2.2.3. In het ambtsbericht is in paragraaf 3.7, getiteld 'Verantwoordelijkheid voor mensenrechtenschendingen', het volgende vermeld:
Hezb-i-Wahdat wordt gezien als één van de meest gewelddadige groeperingen in Afghanistan gedurende de Afghaanse burgeroorlog. Niet alleen vanwege de verrichtingen van de milities van Hezb-i-Wahdat op het strijdveld en de genadeloze afrekening met hun politieke tegenstanders, maar vooral ook vanwege de misdaden die de milities van Hezb-i-Wahdat de burgerbevolking van Afghanistan hebben aangedaan. De partij oefende een waar terreurklimaat in Afghanistan uit. In ieder geval wordt aannemelijk geacht dat de volgende leden van Hezb-i-Wahdat verantwoordelijk zijn voor mensenrechtenschendingen in Afghanistan gedurende de periode 1992-1999.
- Hoge officieren (commandant, generaal, kolonel, majoor) van de strijdkrachten van de Hezb-i-Wahdat.
Bovenstaande personen waren binnen de Hezb-i-Wahdat in een gezaghebbende positie en werden op concrete wijze betrokken bij militaire besluitvorming en veiligheidskwesties. Zij hadden derhalve op concrete wijze weet van de begane schendingen van de mensenrechten c.q. oorlogsmisdaden. Zij hadden hiertoe veelal opdracht gegeven dan wel stonden dergelijke misdaden oogluikend toe en hebben binnen Hezb i Wahdad bewust een meedogenloos gewelddadig klimaat jegens opponenten geschapen.
De troepen van Hezb-i-Wahdat zijn gedurende de periode 1992 1999 dermate gewelddadig in hun optreden geweest dat het onmogelijk wordt geacht dat commandanten, die actief leiding gaven aan milities van Hezb-i-Wahdat, geen verantwoordelijkheid hebben gedragen voor dit gewelddadige optreden. Alle militaire commandanten van Hezb-i-Wahdat waren op de hoogte van de mensenrechtenschendingen en schendingen van het internationaal humanitair recht die door hun strijders zijn begaan. In meer of mindere mate hebben alle militaire commandanten van Hezb-i-Wahdat, ongeacht de omvang van hun militaire eenheid, zich in persoon schuldig gemaakt aan onder meer afpersing van onschuldige burgers, ontvoering van rijke personen, verkrachting van vrouwen, willekeurige arrestaties van ongewapende burgers, marteling en buiten-gerechtelijke executies. Er heerste binnen de milities van Hezb-i-Wahdat een dermate gewelddadige cultuur, die ook gericht was tegen de burgerbevolking, dat het niet aannemelijk wordt geacht dat een persoon de rang van militaire commandant kon bekleden, zonder de gewelddadige cultuur op actieve wijze mede in de praktijk te hebben gebracht.

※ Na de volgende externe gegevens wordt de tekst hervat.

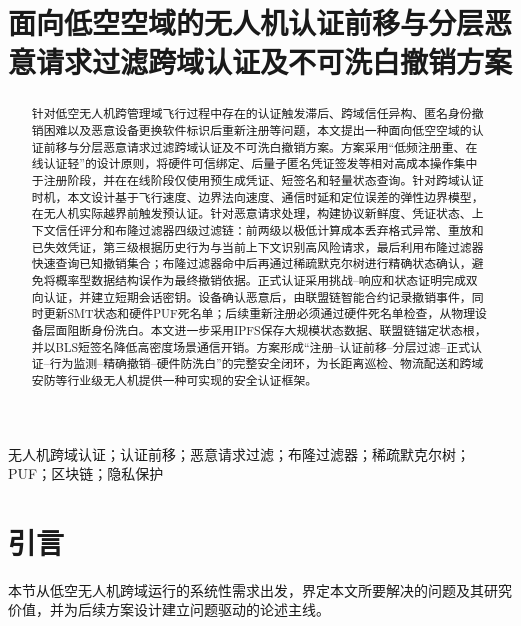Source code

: \documentclass[conference]{IEEEtran}
\begin{document}
	
	\title{面向低空空域的无人机认证前移与分层恶意请求过滤跨域认证及不可洗白撤销方案}
	
	\author{
	}
	
	\maketitle
	
	\begin{abstract}
		针对低空无人机跨管理域飞行过程中存在的认证触发滞后、跨域信任异构、匿名身份撤销困难以及恶意设备更换软件标识后重新注册等问题，本文提出一种面向低空空域的认证前移与分层恶意请求过滤跨域认证及不可洗白撤销方案。方案采用“低频注册重、在线认证轻”的设计原则，将硬件可信绑定、后量子匿名凭证签发等相对高成本操作集中于注册阶段，并在在线阶段仅使用预生成凭证、短签名和轻量状态查询。针对跨域认证时机，本文设计基于飞行速度、边界法向速度、通信时延和定位误差的弹性边界模型，在无人机实际越界前触发预认证。针对恶意请求处理，构建协议新鲜度、凭证状态、上下文信任评分和布隆过滤器四级过滤链：前两级以极低计算成本丢弃格式异常、重放和已失效凭证，第三级根据历史行为与当前上下文识别高风险请求，最后利用布隆过滤器快速查询已知撤销集合；布隆过滤器命中后再通过稀疏默克尔树进行精确状态确认，避免将概率型数据结构误作为最终撤销依据。正式认证采用挑战--响应和状态证明完成双向认证，并建立短期会话密钥。设备确认恶意后，由联盟链智能合约记录撤销事件，同时更新SMT状态和硬件PUF死名单；后续重新注册必须通过硬件死名单检查，从物理设备层面阻断身份洗白。本文进一步采用IPFS保存大规模状态数据、联盟链锚定状态根，并以BLS短签名降低高密度场景通信开销。方案形成“注册--认证前移--分层过滤--正式认证--行为监测--精确撤销--硬件防洗白”的完整安全闭环，为长距离巡检、物流配送和跨域安防等行业级无人机提供一种可实现的安全认证框架。
	\end{abstract}
	
	\begin{IEEEkeywords}
		无人机跨域认证；认证前移；恶意请求过滤；布隆过滤器；稀疏默克尔树；PUF；区块链；隐私保护
	\end{IEEEkeywords}
	
	\section{引言}
	
	本节从低空无人机跨域运行的系统性需求出发，界定本文所要解决的问题及其研究价值，并为后续方案设计建立问题驱动的论述主线。
	
\end{document}
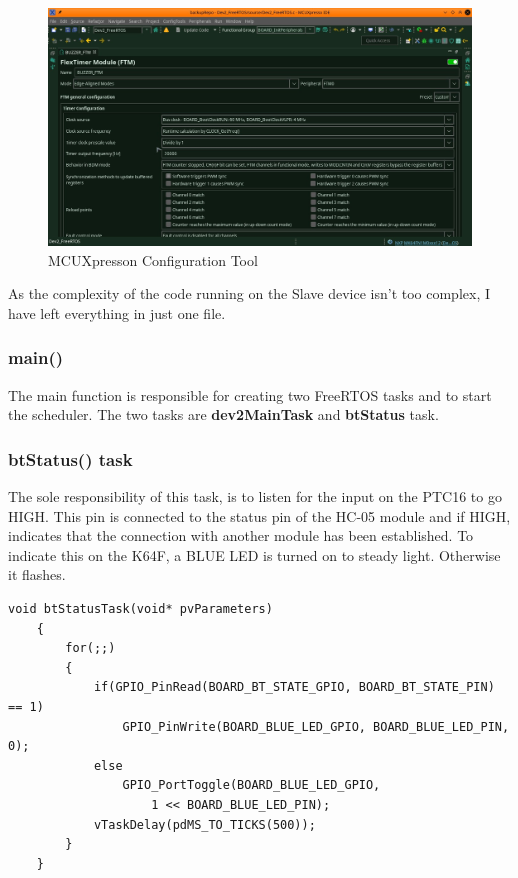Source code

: \documentclass[12pt,a4paper]{article}
\begin{document}
    \begin{figure}[h]
        \centering
        \includegraphics[width=\textwidth]{FlexTimer_config.jpeg}
        \caption{MCUXpresson Configuration Tool}
        \label{fig:flexTimerConfig}
    \end{figure}
    
    As the complexity of the code running on the Slave device isn't too complex, I have left everything in just one file. 
    
    \subsubsection*{main()}
    The main function is responsible for creating two FreeRTOS tasks and to start the scheduler. The two tasks are {\bfseries dev2MainTask} and {\bfseries btStatus} task.
    
    \subsubsection*{btStatus() task}
    The sole responsibility of this task, is to listen for the input on the PTC16 to go HIGH. This pin is connected to the status pin of the HC-05 module and if HIGH, indicates that the connection with another module has been established. To indicate this on the K64F, a BLUE LED is turned on to steady light. Otherwise it flashes. 
    
    \begin{lstlisting}[label={lst:btStatus}, caption=btStatus() task]
    void btStatusTask(void* pvParameters)
    {
        for(;;)
        {
            if(GPIO_PinRead(BOARD_BT_STATE_GPIO, BOARD_BT_STATE_PIN) == 1)
                GPIO_PinWrite(BOARD_BLUE_LED_GPIO, BOARD_BLUE_LED_PIN, 0);
            else
                GPIO_PortToggle(BOARD_BLUE_LED_GPIO, 
                    1 << BOARD_BLUE_LED_PIN);
            vTaskDelay(pdMS_TO_TICKS(500));
        }
    }
    \end{lstlisting}
    
\end{document}
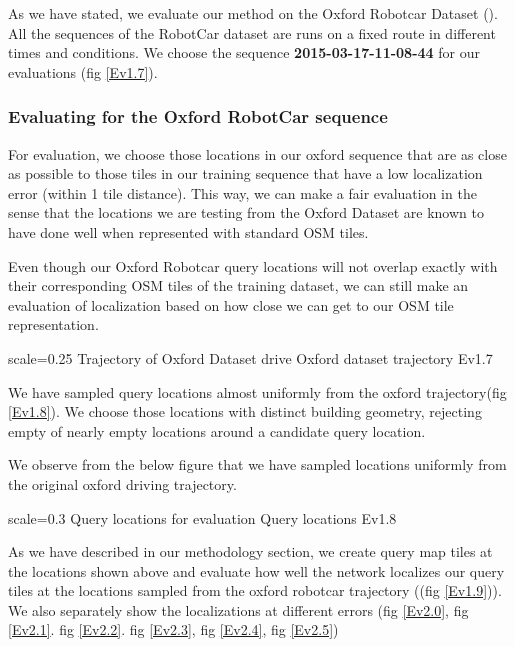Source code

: As we have stated, we evaluate our method on the Oxford Robotcar Dataset (\textcite{newman2017}). All the sequences of the RobotCar dataset are runs on a fixed route in different times and conditions. We choose the sequence \textbf{2015-03-17-11-08-44} for our evaluations (fig \ref{Ev1.7}).

\subsubsection{Evaluating for the Oxford RobotCar sequence}
For evaluation, we choose those locations in our oxford sequence that are as close as possible to those tiles in our training sequence that have a low localization error (within 1 tile distance). This way, we can make a fair evaluation in the sense that the locations we are testing from the Oxford Dataset are known to have done well when represented with standard OSM tiles.

Even though our Oxford Robotcar query locations will not overlap exactly with their corresponding OSM tiles of the training dataset, we can still make an evaluation of localization based on how close we can get to our OSM tile representation.

{scale=0.25}%
{Trajectory of Oxford Dataset drive}%
{Oxford dataset trajectory}%
{Ev1.7}

We have sampled query locations almost uniformly from the oxford trajectory(fig \ref{Ev1.8}). We choose those locations with distinct building geometry, rejecting empty of nearly empty locations around a candidate query location.

We observe from the below figure that we have sampled locations uniformly from the original oxford driving trajectory. 

{scale=0.3}%
{Query locations for evaluation}%
{Query locations}%
{Ev1.8}

As we have described in our methodology section, we create query map tiles at the locations shown above and evaluate how well the network localizes our query tiles at the locations sampled from the oxford robotcar trajectory ((fig \ref{Ev1.9})). We also separately show the localizations at different errors (fig \ref{Ev2.0}, fig \ref{Ev2.1}. fig \ref{Ev2.2}. fig \ref{Ev2.3}, fig \ref{Ev2.4}, fig \ref{Ev2.5})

De militaire leiding van Hezb-i-Wahdat heeft nooit pogingen ondernomen om deze praktijken een halt toe te roepen. Integendeel, vele schendingen van de mensenrechten vonden onder direct toezicht en op instigatie van de militaire leiding van Hezb-i-Wahdat plaats. De leidinggevenden hebben hun troepen herhaaldelijk laten weten dat zij enkel door het gebruik van ongebreideld geweld een onafhankelijke positie in Afghanistan konden verwerven. De militieleden werden bovendien door middel van geweldstoepassing in de gelegenheid gesteld hun eigen inkomen te verwerven. Binnen de Hezb-i-Wahdat was een promotie tot commandant dan ook slechts weggelegd voor personen die zich op actieve wijze hadden onderscheiden (in de militaire strijd, alsmede in hun optreden jegens de burgerbevolking), dan wel voor personen die, op gewelddadige wijze, eigenhandig besloten hadden leiding te nemen over een militie van Hezb-i-Wahdat. Dit kon onder meer gebeuren door een andere commandant van het leven te beroven.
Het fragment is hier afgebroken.